EXERCISE REQUIREMENTS. Reproduce exactly the lines from the line containing "name | URI |" through the last line of the listing, and no others.

RECORDS PROVIDED.
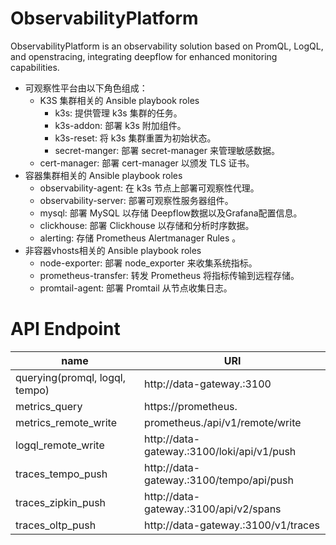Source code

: # ObservabilityPlatform
ObservabilityPlatform is an observability solution based on PromQL, LogQL, and openstracing, integrating deepflow for enhanced monitoring capabilities.

- 可观察性平台由以下角色组成：
  - K3S 集群相关的 Ansible playbook roles
    - k3s: 提供管理 k3s 集群的任务。
    - k3s-addon: 部署 k3s 附加组件。
    - k3s-reset: 将 k3s 集群重置为初始状态。
    - secret-manger: 部署 secret-manager 来管理敏感数据。
   - cert-manager: 部署 cert-manager 以颁发 TLS 证书。
- 容器集群相关的 Ansible playbook roles
  - observability-agent: 在 k3s 节点上部署可观察性代理。
  - observability-server: 部署可观察性服务器组件。
  - mysql: 部署 MySQL 以存储 Deepflow数据以及Grafana配置信息。
  - clickhouse: 部署 Clickhouse 以存储和分析时序数据。
  - alerting: 存储 Prometheus Alertmanager Rules 。
- 非容器vhosts相关的 Ansible playbook roles
  - node-exporter: 部署 node_exporter 来收集系统指标。
  - prometheus-transfer: 转发 Prometheus 将指标传输到远程存储。
  - promtail-agent: 部署 Promtail 从节点收集日志。

# API Endpoint

| name | URI |
| ---  | --- |
| querying(promql, logql, tempo) | http://data-gateway.<domian>:3100                  |
| metrics_query                  | https://prometheus.<domian>                        |
| metrics_remote_write           | prometheus.<domian>/api/v1/remote/write            |
| logql_remote_write             | http://data-gateway.<domian>:3100/loki/api/v1/push |
| traces_tempo_push              | http://data-gateway.<domian>:3100/tempo/api/push   |
| traces_zipkin_push             | http://data-gateway.<domian>:3100/api/v2/spans     |
| traces_oltp_push               | http://data-gateway.<domian>:3100/v1/traces        |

TASK RESULT.
| name | URI |
| ---  | --- |
| querying(promql, logql, tempo) | http://data-gateway.<domian>:3100                  |
| metrics_query                  | https://prometheus.<domian>                        |
| metrics_remote_write           | prometheus.<domian>/api/v1/remote/write            |
| logql_remote_write             | http://data-gateway.<domian>:3100/loki/api/v1/push |
| traces_tempo_push              | http://data-gateway.<domian>:3100/tempo/api/push   |
| traces_zipkin_push             | http://data-gateway.<domian>:3100/api/v2/spans     |
| traces_oltp_push               | http://data-gateway.<domian>:3100/v1/traces        |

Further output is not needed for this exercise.